START Data extracts
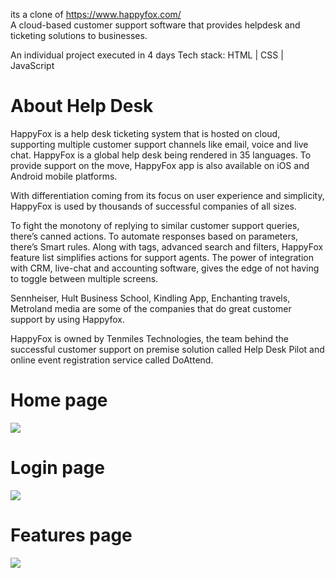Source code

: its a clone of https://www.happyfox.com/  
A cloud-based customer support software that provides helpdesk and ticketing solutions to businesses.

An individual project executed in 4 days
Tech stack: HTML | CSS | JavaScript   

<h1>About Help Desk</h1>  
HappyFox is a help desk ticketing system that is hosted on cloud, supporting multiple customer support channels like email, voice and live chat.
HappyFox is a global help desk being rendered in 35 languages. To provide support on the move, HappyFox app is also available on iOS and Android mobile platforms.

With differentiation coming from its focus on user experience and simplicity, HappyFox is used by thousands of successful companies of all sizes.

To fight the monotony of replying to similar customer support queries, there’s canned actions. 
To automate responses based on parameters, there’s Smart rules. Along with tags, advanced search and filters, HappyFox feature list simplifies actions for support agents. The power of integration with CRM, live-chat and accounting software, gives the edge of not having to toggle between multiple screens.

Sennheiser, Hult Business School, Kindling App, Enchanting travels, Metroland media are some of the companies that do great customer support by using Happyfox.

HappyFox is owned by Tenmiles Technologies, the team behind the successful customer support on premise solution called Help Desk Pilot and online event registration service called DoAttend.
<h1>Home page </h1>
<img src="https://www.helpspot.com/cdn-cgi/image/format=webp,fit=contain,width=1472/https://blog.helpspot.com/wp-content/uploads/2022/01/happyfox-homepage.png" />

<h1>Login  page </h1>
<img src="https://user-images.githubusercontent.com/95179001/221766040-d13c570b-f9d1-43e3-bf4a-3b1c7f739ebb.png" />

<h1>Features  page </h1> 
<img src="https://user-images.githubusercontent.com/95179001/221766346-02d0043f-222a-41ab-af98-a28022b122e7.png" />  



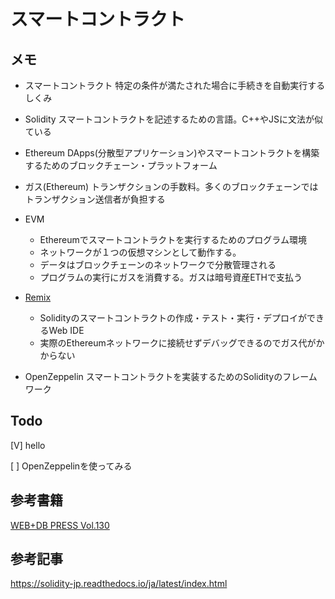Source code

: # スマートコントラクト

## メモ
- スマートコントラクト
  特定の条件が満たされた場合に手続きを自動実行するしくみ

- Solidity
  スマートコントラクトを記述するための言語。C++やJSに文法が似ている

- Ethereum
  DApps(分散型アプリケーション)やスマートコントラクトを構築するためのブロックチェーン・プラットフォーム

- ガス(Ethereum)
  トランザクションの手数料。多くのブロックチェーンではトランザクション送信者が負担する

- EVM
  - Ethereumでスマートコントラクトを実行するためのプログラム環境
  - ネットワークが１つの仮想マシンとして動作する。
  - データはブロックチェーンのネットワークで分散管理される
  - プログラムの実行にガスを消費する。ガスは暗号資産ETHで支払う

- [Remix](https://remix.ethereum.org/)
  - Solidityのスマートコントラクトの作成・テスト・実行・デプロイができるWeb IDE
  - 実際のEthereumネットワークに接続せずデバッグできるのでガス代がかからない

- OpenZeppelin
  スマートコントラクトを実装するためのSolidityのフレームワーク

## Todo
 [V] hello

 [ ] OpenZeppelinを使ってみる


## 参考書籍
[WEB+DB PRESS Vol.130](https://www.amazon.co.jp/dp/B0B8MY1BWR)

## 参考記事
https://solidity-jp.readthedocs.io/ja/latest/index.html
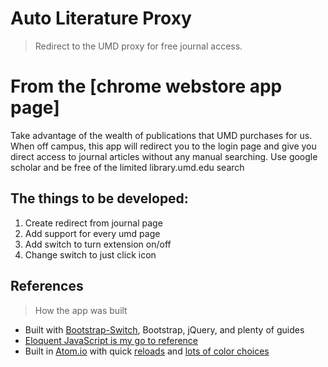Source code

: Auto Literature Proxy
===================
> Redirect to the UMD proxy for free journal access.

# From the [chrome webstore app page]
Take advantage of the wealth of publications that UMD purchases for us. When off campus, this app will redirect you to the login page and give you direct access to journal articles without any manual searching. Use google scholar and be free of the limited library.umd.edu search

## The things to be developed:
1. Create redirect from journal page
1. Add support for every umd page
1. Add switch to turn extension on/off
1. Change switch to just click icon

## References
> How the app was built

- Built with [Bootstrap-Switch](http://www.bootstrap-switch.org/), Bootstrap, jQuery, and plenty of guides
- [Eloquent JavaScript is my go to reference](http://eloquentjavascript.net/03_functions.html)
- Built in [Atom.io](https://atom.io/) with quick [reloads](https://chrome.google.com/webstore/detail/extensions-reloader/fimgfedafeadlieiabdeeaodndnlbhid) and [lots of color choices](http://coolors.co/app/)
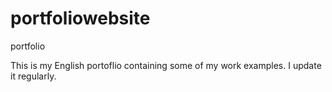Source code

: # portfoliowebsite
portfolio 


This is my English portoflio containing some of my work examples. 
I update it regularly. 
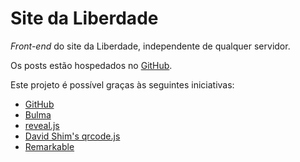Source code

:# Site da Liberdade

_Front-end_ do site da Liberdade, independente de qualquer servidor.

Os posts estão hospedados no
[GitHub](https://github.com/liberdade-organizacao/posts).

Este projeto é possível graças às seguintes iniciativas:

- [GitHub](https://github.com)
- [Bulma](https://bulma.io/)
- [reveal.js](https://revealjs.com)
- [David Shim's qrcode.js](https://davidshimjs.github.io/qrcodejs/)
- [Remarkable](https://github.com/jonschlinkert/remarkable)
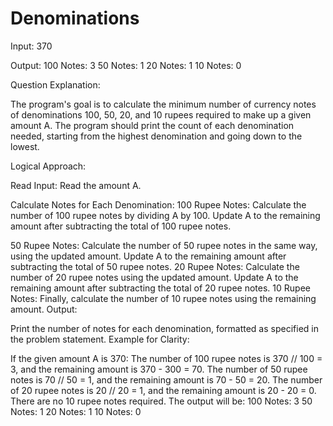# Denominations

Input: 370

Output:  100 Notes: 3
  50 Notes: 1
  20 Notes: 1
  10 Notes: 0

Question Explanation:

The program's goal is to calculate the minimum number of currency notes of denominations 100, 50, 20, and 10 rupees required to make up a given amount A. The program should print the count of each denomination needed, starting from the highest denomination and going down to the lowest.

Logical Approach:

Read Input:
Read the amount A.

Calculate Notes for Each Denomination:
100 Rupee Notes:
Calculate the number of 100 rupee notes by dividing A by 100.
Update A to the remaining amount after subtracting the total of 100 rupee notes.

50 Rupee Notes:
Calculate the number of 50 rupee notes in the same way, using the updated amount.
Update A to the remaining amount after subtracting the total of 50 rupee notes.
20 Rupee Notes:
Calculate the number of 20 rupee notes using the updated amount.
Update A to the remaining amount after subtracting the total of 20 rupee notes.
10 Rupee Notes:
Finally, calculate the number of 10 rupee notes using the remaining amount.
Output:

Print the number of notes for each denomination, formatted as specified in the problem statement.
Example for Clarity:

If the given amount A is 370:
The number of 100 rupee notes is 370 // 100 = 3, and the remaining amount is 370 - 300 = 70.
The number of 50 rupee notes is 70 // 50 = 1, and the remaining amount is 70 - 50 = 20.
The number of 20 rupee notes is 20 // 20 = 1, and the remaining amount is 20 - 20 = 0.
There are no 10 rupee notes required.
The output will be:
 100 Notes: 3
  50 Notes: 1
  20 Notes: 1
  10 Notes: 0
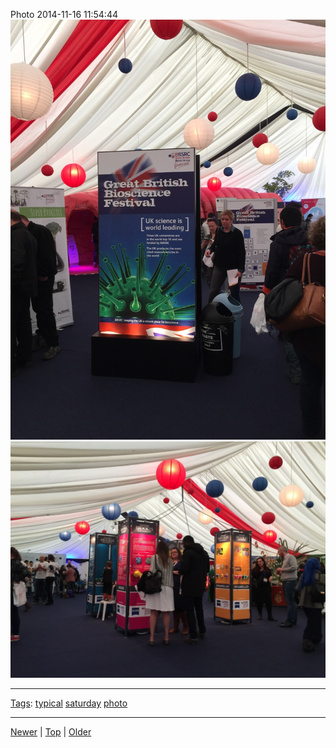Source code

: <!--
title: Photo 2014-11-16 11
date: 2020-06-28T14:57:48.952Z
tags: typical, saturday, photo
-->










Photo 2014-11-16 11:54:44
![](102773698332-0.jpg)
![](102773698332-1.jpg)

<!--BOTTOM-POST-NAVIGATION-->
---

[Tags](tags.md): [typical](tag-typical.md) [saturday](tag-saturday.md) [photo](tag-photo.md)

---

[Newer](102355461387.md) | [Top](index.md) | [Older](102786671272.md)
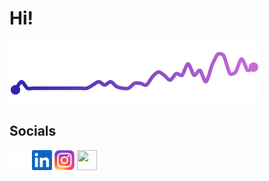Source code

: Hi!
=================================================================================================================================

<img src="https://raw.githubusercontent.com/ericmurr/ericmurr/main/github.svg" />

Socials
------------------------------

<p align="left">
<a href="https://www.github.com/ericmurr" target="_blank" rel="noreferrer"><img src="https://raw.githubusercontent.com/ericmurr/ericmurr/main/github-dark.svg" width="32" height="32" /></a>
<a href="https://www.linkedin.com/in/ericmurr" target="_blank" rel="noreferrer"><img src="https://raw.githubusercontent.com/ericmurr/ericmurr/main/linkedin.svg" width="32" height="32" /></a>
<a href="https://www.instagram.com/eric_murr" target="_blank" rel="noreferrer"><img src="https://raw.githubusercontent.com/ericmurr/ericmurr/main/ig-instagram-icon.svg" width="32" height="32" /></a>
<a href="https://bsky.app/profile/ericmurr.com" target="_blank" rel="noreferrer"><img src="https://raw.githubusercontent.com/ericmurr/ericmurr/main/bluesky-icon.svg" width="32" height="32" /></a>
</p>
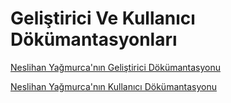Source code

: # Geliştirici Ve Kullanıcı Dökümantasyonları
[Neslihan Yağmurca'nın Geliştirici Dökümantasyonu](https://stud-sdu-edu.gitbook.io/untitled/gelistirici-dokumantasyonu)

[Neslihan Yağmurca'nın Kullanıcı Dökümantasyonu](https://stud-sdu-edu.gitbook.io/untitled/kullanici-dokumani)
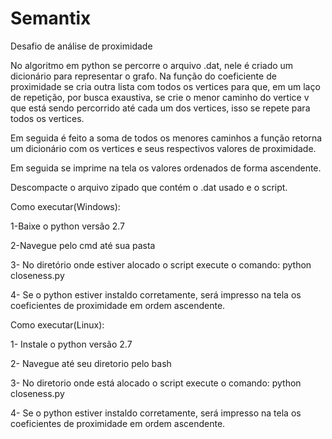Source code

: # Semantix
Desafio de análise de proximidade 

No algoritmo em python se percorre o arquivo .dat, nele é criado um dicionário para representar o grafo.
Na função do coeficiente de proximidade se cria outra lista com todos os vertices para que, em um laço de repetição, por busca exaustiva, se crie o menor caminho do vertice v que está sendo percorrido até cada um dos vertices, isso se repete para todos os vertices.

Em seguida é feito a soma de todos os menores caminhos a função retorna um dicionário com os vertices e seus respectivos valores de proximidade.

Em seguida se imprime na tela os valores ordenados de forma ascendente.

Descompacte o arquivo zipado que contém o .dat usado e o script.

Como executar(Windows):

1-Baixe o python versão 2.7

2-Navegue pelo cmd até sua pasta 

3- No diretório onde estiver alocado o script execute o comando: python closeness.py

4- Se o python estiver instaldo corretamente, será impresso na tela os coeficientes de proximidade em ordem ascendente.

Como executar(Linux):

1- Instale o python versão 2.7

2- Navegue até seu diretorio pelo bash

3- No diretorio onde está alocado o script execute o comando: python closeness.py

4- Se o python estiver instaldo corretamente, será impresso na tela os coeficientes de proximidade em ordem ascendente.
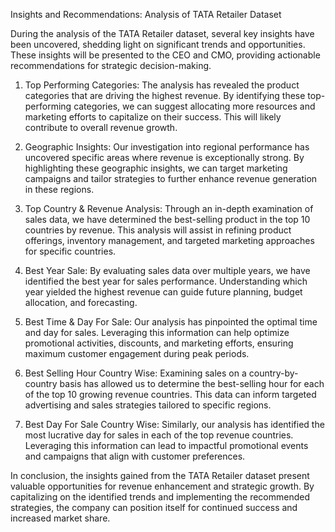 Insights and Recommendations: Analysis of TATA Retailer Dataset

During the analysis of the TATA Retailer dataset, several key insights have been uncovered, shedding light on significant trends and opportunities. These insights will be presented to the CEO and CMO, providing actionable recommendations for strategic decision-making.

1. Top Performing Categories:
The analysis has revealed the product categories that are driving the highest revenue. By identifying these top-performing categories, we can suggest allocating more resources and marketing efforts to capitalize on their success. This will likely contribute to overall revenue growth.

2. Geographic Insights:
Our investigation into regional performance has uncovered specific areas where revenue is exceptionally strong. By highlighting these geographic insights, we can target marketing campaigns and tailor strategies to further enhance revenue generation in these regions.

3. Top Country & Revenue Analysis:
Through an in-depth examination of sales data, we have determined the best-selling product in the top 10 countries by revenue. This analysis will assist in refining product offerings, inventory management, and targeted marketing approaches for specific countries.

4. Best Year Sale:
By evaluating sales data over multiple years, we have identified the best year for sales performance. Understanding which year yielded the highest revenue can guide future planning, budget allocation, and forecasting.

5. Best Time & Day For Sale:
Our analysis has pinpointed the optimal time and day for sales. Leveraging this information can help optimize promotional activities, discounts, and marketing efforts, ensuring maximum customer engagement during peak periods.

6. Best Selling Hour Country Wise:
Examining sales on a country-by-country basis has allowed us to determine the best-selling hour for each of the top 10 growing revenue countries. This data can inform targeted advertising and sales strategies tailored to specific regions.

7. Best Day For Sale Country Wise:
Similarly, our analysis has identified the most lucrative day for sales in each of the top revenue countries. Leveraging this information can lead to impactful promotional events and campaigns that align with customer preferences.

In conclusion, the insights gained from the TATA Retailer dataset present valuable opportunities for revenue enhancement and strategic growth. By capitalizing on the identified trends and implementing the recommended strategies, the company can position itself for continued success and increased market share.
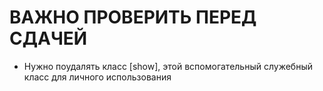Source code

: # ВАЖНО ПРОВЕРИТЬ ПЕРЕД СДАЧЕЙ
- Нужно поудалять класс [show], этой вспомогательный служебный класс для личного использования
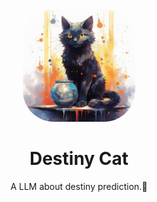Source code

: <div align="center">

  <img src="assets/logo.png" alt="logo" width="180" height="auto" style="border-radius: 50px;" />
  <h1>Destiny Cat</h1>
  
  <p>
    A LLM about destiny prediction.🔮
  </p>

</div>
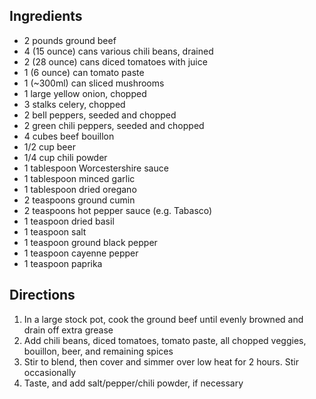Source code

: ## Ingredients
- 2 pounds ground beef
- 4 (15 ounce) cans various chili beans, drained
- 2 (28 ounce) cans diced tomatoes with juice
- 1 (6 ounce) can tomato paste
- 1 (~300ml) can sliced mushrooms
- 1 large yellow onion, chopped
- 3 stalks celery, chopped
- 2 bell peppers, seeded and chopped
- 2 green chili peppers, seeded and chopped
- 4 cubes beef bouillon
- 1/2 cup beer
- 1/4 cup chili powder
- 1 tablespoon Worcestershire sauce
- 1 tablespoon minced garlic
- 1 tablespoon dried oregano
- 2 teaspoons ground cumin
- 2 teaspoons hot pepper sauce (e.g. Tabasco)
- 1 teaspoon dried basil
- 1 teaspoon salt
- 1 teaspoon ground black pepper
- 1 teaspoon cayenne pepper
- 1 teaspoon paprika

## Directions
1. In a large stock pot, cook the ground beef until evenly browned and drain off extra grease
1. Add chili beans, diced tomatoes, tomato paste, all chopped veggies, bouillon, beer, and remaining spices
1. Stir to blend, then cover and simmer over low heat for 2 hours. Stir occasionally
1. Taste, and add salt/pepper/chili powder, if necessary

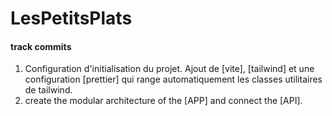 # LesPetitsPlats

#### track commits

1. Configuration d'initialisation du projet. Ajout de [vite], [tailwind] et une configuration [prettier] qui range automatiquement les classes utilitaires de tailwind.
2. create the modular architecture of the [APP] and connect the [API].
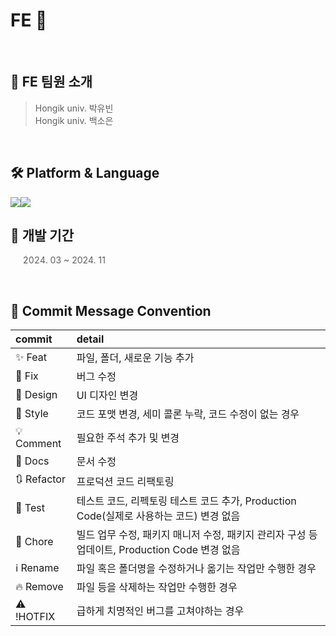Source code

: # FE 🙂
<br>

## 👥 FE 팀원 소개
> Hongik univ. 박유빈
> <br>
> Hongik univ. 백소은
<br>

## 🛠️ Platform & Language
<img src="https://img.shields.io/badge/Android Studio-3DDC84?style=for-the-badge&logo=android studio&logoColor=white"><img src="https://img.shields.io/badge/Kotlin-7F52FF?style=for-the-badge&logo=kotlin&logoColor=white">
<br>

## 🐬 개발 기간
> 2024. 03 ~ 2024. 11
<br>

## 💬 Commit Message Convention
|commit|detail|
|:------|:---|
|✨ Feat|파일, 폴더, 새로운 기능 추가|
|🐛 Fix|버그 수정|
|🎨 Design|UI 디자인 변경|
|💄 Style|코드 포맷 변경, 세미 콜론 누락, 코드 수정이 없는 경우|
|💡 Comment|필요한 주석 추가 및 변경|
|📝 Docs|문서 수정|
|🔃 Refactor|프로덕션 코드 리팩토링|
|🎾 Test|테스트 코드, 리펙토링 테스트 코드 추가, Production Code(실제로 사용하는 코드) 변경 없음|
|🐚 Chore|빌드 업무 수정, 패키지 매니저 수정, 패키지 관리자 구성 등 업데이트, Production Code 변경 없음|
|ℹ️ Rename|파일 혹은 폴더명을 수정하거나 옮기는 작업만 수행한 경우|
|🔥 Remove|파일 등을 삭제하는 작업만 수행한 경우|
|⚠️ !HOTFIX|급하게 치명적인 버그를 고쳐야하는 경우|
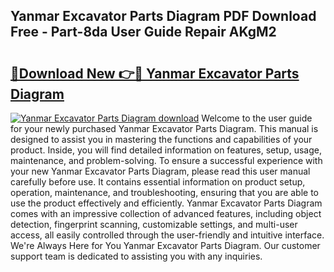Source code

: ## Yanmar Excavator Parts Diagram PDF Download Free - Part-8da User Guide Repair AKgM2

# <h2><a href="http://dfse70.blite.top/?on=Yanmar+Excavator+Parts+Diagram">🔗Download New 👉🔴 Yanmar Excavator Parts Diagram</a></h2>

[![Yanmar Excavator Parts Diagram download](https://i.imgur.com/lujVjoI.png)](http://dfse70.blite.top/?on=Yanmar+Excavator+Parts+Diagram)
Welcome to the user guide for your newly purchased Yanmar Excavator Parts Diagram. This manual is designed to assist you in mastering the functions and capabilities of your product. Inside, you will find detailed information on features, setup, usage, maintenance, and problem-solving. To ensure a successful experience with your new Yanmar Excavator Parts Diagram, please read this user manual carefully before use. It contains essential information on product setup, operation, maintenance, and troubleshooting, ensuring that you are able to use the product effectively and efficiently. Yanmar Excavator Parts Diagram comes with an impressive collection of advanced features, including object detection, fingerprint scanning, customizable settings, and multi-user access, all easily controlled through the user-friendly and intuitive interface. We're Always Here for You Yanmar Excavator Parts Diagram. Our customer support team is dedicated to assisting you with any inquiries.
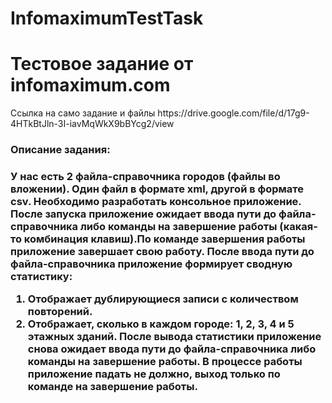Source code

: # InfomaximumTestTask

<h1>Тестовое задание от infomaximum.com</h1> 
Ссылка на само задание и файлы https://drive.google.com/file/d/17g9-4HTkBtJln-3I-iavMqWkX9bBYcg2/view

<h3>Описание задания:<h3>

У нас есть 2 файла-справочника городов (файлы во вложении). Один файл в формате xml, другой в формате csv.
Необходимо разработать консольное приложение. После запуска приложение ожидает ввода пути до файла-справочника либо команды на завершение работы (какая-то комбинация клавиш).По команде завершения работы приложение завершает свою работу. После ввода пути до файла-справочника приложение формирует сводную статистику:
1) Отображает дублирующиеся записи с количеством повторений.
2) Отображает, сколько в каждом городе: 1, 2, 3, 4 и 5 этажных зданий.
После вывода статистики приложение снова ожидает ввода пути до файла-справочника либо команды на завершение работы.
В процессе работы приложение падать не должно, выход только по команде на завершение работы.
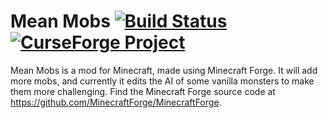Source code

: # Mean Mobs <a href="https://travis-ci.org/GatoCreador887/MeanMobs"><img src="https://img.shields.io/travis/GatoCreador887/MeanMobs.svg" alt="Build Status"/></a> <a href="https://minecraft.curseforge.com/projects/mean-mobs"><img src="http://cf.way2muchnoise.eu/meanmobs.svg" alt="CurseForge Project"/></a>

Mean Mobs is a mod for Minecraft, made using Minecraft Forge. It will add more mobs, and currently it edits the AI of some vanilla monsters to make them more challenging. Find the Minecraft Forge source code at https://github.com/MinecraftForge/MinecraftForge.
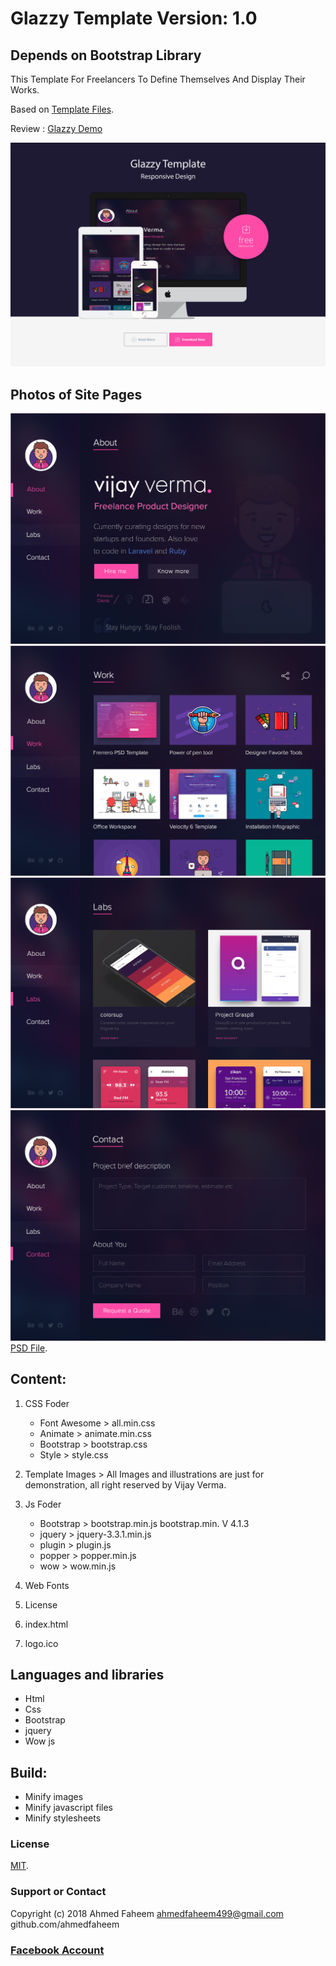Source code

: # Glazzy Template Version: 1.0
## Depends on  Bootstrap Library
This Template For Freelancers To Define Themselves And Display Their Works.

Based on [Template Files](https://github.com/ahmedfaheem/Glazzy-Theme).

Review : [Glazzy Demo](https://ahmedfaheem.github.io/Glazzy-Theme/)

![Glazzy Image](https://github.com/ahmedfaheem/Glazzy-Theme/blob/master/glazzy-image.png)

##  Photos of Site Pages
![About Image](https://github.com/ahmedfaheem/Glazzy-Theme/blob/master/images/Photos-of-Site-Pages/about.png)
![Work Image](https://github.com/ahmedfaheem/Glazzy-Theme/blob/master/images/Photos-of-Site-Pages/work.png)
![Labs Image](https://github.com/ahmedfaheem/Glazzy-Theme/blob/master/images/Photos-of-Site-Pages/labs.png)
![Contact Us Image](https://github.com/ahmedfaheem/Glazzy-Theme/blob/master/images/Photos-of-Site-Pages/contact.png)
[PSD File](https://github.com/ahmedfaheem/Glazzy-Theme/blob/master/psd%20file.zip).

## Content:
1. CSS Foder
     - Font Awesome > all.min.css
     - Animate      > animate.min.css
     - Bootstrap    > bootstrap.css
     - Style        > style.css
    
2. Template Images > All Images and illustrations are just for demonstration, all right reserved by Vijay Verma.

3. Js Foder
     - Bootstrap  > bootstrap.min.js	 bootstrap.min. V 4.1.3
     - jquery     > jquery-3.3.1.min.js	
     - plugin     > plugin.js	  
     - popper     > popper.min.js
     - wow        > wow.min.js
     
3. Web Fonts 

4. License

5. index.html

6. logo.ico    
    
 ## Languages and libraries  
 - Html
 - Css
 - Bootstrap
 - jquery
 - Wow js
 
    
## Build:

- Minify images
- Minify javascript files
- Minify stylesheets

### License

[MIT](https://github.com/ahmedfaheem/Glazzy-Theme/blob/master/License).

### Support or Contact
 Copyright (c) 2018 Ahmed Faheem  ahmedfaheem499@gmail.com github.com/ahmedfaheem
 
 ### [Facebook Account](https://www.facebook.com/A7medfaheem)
END Data extracts
-- Exercise prompt --
Copy nothing but the lines above that run from the one with "[Neslihan Yağmurca'nın Geliştirici" to the one with "Insights and Recommendations: Analysis", ends included; pictures stay out.

-- Solution to the exercise --
[Neslihan Yağmurca'nın Geliştirici Dökümantasyonu](https://stud-sdu-edu.gitbook.io/untitled/gelistirici-dokumantasyonu)

[Neslihan Yağmurca'nın Kullanıcı Dökümantasyonu](https://stud-sdu-edu.gitbook.io/untitled/kullanici-dokumani)
Source code

: # Semantix
Desafio de análise de proximidade 

No algoritmo em python se percorre o arquivo .dat, nele é criado um dicionário para representar o grafo.
Na função do coeficiente de proximidade se cria outra lista com todos os vertices para que, em um laço de repetição, por busca exaustiva, se crie o menor caminho do vertice v que está sendo percorrido até cada um dos vertices, isso se repete para todos os vertices.

Em seguida é feito a soma de todos os menores caminhos a função retorna um dicionário com os vertices e seus respectivos valores de proximidade.

Em seguida se imprime na tela os valores ordenados de forma ascendente.

Descompacte o arquivo zipado que contém o .dat usado e o script.

Como executar(Windows):

1-Baixe o python versão 2.7

2-Navegue pelo cmd até sua pasta 

3- No diretório onde estiver alocado o script execute o comando: python closeness.py

4- Se o python estiver instaldo corretamente, será impresso na tela os coeficientes de proximidade em ordem ascendente.

Como executar(Linux):

1- Instale o python versão 2.7

2- Navegue até seu diretorio pelo bash

3- No diretorio onde está alocado o script execute o comando: python closeness.py

4- Se o python estiver instaldo corretamente, será impresso na tela os coeficientes de proximidade em ordem ascendente.
 Insights and Recommendations: Analysis of TATA Retailer Dataset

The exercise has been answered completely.